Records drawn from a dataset
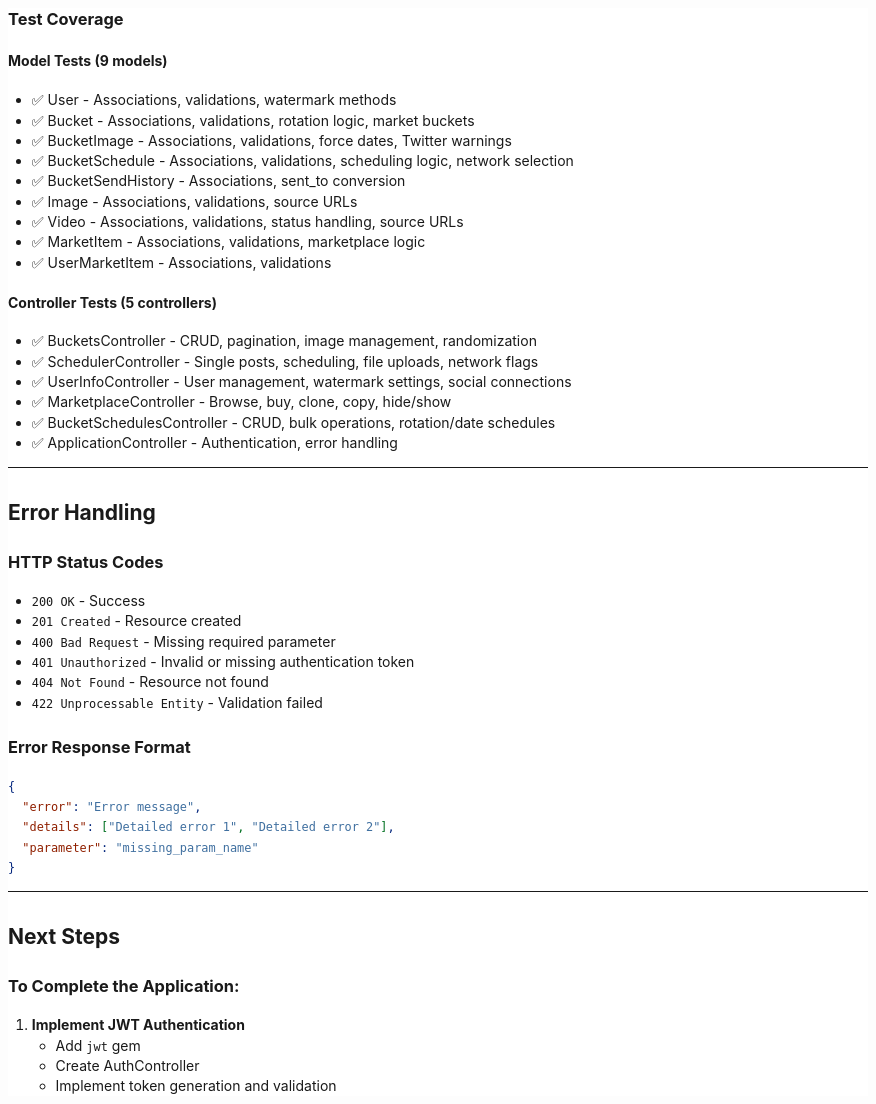 ### Test Coverage

#### Model Tests (9 models)
- ✅ User - Associations, validations, watermark methods
- ✅ Bucket - Associations, validations, rotation logic, market buckets
- ✅ BucketImage - Associations, validations, force dates, Twitter warnings
- ✅ BucketSchedule - Associations, validations, scheduling logic, network selection
- ✅ BucketSendHistory - Associations, sent_to conversion
- ✅ Image - Associations, validations, source URLs
- ✅ Video - Associations, validations, status handling, source URLs
- ✅ MarketItem - Associations, validations, marketplace logic
- ✅ UserMarketItem - Associations, validations

#### Controller Tests (5 controllers)
- ✅ BucketsController - CRUD, pagination, image management, randomization
- ✅ SchedulerController - Single posts, scheduling, file uploads, network flags
- ✅ UserInfoController - User management, watermark settings, social connections
- ✅ MarketplaceController - Browse, buy, clone, copy, hide/show
- ✅ BucketSchedulesController - CRUD, bulk operations, rotation/date schedules
- ✅ ApplicationController - Authentication, error handling

---

## Error Handling

### HTTP Status Codes
- `200 OK` - Success
- `201 Created` - Resource created
- `400 Bad Request` - Missing required parameter
- `401 Unauthorized` - Invalid or missing authentication token
- `404 Not Found` - Resource not found
- `422 Unprocessable Entity` - Validation failed

### Error Response Format
```json
{
  "error": "Error message",
  "details": ["Detailed error 1", "Detailed error 2"],
  "parameter": "missing_param_name"
}
```

---

## Next Steps

### To Complete the Application:

1. **Implement JWT Authentication**
   - Add `jwt` gem
   - Create AuthController
   - Implement token generation and validation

**Exercise instructions:** Transcribe only what runs from the line with "- ✅ MarketplaceController" to the last line above, keeping every line exactly as written.

**Answer for the task:**
- ✅ MarketplaceController - Browse, buy, clone, copy, hide/show
- ✅ BucketSchedulesController - CRUD, bulk operations, rotation/date schedules
- ✅ ApplicationController - Authentication, error handling

---

## Error Handling

### HTTP Status Codes
- `200 OK` - Success
- `201 Created` - Resource created
- `400 Bad Request` - Missing required parameter
- `401 Unauthorized` - Invalid or missing authentication token
- `404 Not Found` - Resource not found
- `422 Unprocessable Entity` - Validation failed

### Error Response Format
```json
{
  "error": "Error message",
  "details": ["Detailed error 1", "Detailed error 2"],
  "parameter": "missing_param_name"
}
```

---

## Next Steps

### To Complete the Application:

1. **Implement JWT Authentication**
   - Add `jwt` gem
   - Create AuthController
   - Implement token generation and validation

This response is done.